Trinta anos volvidos sobre o genocídio tútsi, chega a Portugal Inyenzi ou As Baratas, o poderoso testemunho de Scholastique Mukasonga, escrito a partir de França, depois de décadas de exílio, pavor e humilhação. «Na noite de 6 de abril de 1994, Deus não estava no Ruanda», desabafa a autora cuja família foi dizimada.
«Fecho os olhos, será mais uma noite sem dormir. Tenho tantos mortos a velar.» Nascida no sudoeste do Ruanda, Scholastique Mukasonga viveu uma infância já deveras perturbada pela instabilidade social do seu país, onde a violência de Hútus sobre Tútsis era constante. Mas nada a prepararia para o horror que décadas depois viria a assolar o seu povo, a sua família. Desterro, humilhação constante, medo diário, terror organizado. Em suma, a agonizante espera «daquilo que ia suceder e ao qual nós não sabíamos dar o nome: genocídio.» Passaram exatamente trinta anos. «E eu sou a única a guardar a sua memória. É por isso que escrevo estas linhas», confessa nas páginas iniciais de Inyenzi ou As Baratas, o seu livro de estreia, finalmente publicado em Portugal, na coleção Contemporânea.
Ao todo, foram um milhão de vítimas que perderam a vida e o nome. Os restos mortais de todos eles nunca seriam encontrados. Onde estão eles? «De que serve contar e recontar os mortos», questiona esta obra considerada pelo The New York Times um dos 50 melhores livros de memórias dos últimos 50 anos.
O livro estará disponível nas livrarias a 19 de setembro.

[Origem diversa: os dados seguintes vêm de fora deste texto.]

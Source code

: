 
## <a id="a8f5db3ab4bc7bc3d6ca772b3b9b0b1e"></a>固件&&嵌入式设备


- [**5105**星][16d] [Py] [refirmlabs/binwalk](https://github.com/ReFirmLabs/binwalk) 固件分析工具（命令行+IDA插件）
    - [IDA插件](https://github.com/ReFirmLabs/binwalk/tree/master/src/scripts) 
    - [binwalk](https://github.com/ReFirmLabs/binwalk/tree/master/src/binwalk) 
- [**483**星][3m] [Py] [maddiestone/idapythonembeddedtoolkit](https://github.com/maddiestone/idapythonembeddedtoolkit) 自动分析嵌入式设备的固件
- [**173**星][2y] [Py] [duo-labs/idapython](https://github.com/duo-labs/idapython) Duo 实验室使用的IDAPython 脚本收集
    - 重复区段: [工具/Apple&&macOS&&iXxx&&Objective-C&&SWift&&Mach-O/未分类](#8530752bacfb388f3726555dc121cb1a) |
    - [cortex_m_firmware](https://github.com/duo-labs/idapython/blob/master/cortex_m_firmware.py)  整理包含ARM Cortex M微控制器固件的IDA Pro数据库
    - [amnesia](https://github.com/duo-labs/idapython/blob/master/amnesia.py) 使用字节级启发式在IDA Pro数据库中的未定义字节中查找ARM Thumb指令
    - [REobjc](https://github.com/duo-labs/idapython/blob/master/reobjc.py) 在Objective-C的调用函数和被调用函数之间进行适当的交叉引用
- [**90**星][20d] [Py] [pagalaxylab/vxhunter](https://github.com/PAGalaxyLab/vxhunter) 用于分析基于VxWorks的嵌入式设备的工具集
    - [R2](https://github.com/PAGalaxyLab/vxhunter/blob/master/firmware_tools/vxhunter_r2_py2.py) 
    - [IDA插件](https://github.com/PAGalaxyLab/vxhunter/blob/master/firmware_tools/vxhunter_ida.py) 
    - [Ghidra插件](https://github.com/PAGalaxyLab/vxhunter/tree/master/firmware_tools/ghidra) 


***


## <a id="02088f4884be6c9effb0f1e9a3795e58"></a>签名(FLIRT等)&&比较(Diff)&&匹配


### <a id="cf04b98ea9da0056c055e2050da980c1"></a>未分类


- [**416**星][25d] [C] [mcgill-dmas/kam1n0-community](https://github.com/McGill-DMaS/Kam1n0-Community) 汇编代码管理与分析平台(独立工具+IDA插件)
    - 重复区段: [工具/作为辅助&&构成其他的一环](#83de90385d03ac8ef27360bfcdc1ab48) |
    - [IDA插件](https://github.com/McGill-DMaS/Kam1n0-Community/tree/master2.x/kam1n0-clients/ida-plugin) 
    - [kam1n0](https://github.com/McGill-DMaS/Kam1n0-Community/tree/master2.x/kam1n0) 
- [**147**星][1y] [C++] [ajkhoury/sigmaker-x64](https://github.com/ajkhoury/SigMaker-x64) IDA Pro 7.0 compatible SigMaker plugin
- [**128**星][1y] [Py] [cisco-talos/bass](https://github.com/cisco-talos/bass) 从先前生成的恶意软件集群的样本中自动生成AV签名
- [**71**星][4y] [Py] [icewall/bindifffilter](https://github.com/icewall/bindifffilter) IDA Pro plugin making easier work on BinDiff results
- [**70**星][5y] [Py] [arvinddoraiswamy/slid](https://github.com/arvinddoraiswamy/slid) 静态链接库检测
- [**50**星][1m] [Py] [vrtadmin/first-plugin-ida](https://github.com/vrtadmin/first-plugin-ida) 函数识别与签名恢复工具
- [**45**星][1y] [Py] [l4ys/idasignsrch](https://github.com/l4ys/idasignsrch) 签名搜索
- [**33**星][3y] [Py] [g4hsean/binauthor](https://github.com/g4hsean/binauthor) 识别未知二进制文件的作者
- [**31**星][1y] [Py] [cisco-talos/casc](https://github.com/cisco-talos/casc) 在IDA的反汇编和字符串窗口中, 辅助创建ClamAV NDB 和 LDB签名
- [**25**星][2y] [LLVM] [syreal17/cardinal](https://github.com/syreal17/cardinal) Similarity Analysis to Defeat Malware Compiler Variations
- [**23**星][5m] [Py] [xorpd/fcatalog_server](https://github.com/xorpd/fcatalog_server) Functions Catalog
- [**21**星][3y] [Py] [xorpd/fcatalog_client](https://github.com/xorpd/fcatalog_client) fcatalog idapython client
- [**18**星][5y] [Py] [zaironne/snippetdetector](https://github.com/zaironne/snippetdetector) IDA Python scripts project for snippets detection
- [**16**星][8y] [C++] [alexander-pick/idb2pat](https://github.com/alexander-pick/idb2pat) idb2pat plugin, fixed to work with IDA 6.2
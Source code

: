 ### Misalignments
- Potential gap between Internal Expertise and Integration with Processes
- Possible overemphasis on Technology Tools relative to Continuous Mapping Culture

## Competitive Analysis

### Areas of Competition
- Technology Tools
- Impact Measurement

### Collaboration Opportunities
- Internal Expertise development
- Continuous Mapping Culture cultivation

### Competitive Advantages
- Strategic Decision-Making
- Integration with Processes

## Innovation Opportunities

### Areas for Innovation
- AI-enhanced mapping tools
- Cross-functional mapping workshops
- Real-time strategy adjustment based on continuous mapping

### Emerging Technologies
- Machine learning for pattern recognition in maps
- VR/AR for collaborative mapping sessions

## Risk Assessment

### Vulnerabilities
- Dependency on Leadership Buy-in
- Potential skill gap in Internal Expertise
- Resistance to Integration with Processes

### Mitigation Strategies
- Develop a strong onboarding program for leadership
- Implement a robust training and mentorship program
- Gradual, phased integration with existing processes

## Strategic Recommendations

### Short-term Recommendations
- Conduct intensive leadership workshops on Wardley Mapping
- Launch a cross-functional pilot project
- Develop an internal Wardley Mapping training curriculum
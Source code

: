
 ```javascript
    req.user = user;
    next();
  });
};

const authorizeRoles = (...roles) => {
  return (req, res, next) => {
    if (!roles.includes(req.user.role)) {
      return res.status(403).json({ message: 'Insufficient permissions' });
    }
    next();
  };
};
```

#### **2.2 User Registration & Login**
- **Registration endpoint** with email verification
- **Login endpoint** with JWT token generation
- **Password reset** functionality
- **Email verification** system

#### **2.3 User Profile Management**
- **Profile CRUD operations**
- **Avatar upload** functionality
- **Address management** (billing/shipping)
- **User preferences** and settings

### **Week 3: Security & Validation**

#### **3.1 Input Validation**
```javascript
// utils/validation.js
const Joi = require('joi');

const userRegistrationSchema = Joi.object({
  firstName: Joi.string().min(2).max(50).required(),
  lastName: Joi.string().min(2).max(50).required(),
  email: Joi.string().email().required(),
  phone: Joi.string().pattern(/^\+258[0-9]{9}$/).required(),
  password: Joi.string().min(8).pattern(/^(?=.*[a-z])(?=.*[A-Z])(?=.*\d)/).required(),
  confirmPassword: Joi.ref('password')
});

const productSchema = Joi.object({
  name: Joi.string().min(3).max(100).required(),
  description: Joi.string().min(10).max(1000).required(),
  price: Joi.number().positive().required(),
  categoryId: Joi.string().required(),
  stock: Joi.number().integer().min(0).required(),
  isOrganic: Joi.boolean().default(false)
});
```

Autora multipremiada, já distinguida com o Prémio Simone de Beauvior para a Liberdade das Mulheres pelo conjunto da sua obra, Scholastique Mukasonga será convidada do próximo FOLIO – Festival Literário Internacional de Óbidos, subordinado ao tema «Inquietação», numa sessão agendada para 19 de outubro, às 18:00.
Sobre a Autora
Scholastique Mukasonga nasceu em 1956 na província de Guicongoro, no sudoeste do Ruanda. Tinha três anos quando aconteceram os primeiros massacres de tútsis e em 1960 a sua família foi deportada e fixada, juntamente com muitas outras, em Nyamata. Apesar de existir uma quota de apenas dez por cento para tútsis no ensino secundário, Mukasonga frequentou o liceu de Kigali e a escola de assistentes sociais em Butare. Depois de em 1973 os tútsis terem sido banidos das escolas, fugiu para o Burundi, onde completou os estudos e trabalhou na UNICEF. Em 1992 estabeleceu-se em França e em 2006 publicou o seu primeiro livro, Inyenzi ou as Baratas.